Scaling up Malaria Prevention and Treatment Programs
A health worker in Benin conducts training on using bed nets to prevent malaria. Photo by Dr. Steve Harvey, Johns Hopkins University.

Reducing malaria transmission and malaria-related deaths requires comprehensive, integrated programming. URC engages in a wide range of malaria prevention and control activities. In communities, we work with government and civil society to promote, distribute, and hang up long-lasting, insecticide-treated bed nets and carry out multi-faceted social mobilization to promote sustained use of malaria interventions. At the facility level, we ensure that providers have the skills, medicines, and equipment for intermittent preventive treatment during pregnancy, improved diagnosis through the use of rapid diagnostic tests and quality microscopy, and strengthened case management using artemisinin combination therapy. Supportive supervision of health care providers at the health facility and community levels reinforces these skills. At the national level, we improve the quality and use of malaria data and enhance procurement and logistics to ensure a reliable supply of high-quality drugs and diagnostics.  Our activities are based on rigorous operational research to identify the best models for reducing malaria transmission in the local context and entomological research to guide policy and programming decisions to reduce insecticide resistance and improve vector control.

Volunteers transport bed nets to hang in homes in remote communities in Ghana's Eastern Region. Photo by Maurice Ocquaye, URC.

In Ghana, URC’s Promoting Malaria Prevention and Treatment (ProMPT) project and the National Malaria Control Program developed an innovative door-to-door delivery and hang-up campaign model, which led to dramatic increases in net ownership and use. Social mobilization through traditional leaders, local radio, and mobile vans reinforces volunteers’ messages on net use and care. 

In Myanmar, Cambodia, and Thailand, URC’s Control and Prevention of Malaria (CAP-Malaria) Project is scaling up prevention efforts, improving quality and effectiveness of diagnosis and treatment at both the facility and community levels, building capacity of malaria control partners, and increasing the availability of strategic information. To more effectively meet the needs of mobile and migrant workers, the project is implementing a lending scheme of long-lasting insecticide-treated nets: the project loans nets to temporary farm workers through the farm owners. We are also working with taxi drivers – who transport such workers from their homes to farms – to disseminate malaria information.

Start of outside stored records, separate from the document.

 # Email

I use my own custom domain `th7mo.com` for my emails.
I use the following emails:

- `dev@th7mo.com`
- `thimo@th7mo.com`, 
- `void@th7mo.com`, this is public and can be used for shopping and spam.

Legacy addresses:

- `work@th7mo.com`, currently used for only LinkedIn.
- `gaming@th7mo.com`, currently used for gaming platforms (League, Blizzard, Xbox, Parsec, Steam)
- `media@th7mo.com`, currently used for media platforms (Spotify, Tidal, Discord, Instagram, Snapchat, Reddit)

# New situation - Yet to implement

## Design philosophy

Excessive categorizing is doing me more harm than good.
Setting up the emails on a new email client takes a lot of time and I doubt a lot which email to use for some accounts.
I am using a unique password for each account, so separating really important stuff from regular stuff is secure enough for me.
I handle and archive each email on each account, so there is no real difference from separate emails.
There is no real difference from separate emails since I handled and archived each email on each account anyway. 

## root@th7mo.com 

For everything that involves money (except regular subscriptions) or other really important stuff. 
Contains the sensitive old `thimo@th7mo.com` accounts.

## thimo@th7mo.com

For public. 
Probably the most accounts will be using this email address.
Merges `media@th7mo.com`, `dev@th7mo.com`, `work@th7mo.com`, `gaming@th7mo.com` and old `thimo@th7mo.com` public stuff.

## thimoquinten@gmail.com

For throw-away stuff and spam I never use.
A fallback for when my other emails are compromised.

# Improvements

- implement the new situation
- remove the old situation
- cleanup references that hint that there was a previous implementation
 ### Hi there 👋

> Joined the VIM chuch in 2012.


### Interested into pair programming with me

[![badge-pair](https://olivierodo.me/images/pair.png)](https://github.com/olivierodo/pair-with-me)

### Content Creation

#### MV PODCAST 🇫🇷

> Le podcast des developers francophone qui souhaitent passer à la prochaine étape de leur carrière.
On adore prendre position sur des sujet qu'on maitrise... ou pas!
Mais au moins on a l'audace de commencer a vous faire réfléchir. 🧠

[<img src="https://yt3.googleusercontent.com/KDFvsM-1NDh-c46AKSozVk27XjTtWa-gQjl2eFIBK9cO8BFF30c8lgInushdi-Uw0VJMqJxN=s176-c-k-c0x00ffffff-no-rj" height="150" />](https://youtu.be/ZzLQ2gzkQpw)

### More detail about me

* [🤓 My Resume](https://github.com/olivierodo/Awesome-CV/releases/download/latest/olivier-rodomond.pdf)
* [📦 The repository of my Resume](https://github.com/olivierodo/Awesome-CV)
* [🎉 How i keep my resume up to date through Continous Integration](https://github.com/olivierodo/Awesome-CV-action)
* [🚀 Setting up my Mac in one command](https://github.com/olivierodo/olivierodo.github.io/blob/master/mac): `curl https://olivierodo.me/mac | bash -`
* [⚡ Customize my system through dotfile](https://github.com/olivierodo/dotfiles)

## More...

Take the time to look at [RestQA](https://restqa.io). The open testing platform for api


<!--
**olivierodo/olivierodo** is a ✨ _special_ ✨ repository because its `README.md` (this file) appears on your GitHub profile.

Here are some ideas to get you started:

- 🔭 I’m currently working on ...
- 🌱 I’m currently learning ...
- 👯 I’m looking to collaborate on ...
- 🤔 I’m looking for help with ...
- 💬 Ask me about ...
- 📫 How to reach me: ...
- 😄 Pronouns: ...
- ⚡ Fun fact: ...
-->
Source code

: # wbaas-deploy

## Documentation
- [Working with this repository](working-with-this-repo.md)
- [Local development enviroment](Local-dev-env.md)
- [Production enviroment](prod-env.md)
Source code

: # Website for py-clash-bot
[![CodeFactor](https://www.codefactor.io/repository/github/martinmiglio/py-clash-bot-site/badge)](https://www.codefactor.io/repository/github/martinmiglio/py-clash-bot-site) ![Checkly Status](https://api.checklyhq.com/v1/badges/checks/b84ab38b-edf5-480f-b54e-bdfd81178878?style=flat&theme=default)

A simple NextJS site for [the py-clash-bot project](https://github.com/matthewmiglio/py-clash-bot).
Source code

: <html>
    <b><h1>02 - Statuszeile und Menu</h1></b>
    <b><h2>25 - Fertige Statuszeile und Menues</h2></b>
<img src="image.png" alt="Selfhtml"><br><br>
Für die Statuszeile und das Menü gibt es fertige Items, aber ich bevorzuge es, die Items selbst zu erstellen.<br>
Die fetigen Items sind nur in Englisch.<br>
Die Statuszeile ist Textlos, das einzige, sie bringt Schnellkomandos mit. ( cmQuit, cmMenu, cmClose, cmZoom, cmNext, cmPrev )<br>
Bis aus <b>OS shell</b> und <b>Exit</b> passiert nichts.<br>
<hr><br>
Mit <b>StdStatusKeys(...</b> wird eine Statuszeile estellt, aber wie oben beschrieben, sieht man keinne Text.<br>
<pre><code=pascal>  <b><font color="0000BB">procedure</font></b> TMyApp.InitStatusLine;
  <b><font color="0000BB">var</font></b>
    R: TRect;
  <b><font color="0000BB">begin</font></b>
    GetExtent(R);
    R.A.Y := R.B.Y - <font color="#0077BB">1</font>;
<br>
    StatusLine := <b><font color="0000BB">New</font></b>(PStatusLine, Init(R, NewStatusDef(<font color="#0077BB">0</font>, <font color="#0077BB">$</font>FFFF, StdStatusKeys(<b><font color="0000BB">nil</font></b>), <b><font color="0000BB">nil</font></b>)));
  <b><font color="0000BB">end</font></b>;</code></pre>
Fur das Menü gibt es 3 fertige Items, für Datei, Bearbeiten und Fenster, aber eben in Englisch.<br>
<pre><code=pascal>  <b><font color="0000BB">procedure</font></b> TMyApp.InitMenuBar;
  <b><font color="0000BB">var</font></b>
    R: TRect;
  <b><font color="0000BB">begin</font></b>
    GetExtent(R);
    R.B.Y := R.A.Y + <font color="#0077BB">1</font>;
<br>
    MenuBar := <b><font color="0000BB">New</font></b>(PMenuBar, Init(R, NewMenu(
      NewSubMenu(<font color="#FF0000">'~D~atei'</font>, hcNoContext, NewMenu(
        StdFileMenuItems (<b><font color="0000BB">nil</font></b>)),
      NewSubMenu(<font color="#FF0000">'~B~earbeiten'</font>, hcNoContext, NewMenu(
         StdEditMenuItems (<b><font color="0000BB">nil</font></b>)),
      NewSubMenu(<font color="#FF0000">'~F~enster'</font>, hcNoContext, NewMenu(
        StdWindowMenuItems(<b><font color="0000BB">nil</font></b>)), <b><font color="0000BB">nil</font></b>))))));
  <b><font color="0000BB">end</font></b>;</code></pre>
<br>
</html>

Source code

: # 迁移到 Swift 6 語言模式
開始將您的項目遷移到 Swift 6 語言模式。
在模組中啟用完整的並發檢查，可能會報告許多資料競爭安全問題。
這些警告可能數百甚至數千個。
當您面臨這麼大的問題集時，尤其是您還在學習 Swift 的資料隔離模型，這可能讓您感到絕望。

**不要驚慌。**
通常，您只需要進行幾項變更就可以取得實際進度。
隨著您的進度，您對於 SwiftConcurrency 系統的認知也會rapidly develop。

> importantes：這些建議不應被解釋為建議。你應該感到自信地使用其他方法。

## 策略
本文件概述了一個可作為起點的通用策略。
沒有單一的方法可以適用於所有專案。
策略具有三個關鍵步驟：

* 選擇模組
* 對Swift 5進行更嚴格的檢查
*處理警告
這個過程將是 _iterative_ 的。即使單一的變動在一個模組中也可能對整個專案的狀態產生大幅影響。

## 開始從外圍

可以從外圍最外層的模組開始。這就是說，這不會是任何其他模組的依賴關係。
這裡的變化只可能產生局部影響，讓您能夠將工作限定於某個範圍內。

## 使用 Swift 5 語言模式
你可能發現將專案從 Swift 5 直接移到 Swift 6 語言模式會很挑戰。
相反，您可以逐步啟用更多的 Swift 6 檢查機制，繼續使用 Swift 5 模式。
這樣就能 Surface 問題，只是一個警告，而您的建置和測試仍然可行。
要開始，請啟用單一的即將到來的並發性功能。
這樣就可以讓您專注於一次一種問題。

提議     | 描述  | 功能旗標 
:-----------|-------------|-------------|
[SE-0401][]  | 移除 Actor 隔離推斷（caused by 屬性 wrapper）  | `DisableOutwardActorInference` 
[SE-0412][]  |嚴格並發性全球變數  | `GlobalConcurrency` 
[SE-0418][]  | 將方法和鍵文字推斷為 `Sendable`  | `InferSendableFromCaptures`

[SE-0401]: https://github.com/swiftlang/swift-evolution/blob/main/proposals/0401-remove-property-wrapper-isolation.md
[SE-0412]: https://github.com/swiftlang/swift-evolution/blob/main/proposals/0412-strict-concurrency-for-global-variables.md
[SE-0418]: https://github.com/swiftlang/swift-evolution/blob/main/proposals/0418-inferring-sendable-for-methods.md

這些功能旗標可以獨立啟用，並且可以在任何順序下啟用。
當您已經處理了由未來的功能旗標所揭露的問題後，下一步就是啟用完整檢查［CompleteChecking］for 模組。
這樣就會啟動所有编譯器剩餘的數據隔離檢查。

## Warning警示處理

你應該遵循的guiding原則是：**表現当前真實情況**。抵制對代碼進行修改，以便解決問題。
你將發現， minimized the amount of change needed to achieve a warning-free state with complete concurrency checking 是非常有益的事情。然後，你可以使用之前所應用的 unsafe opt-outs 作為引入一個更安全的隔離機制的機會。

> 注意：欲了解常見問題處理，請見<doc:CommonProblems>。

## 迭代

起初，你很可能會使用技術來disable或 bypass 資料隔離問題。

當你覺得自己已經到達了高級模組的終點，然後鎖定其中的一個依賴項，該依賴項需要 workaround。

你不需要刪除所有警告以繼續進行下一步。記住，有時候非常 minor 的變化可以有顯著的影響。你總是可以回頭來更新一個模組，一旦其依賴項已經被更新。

URC's ProMPT project developed cards like this one for health care providers to use in explaining how to prevent malaria during pregnancy.

URC supports rapid scale-up of prevention and treatment for pregnant women in Ghana and Benin, where malaria in pregnancy poses a significant threat to mothers and newborns. In Cambodia, Ghana, Myanmar, and Thailand, we are working with community health workers to strengthen early diagnosis and prompt treatment at the community level. 

In partnership with the World Health Organization and the Foundation for Innovative New Diagnostics, URC developed a job aid and training program to enable volunteer community health workers to use malaria rapid diagnostic tests, sparing patients trips to health facilities and long waits for diagnosis and treatment. These materials have been translated into several languages, and the job aid is now part of rapid diagnostic distribution systems worldwide.  Read about our research on malaria diagnostic tools.

A village worker in Cambodia gives anti-malarial drugs to a malaria patient in the village. Between 2007 and 2011, the proportion of confirmed malaria cases treated by such workers doubled, contributing to a decline in the number of severe malaria cases and the malaria case fatality rate. Photo by Khorn Linna, URC.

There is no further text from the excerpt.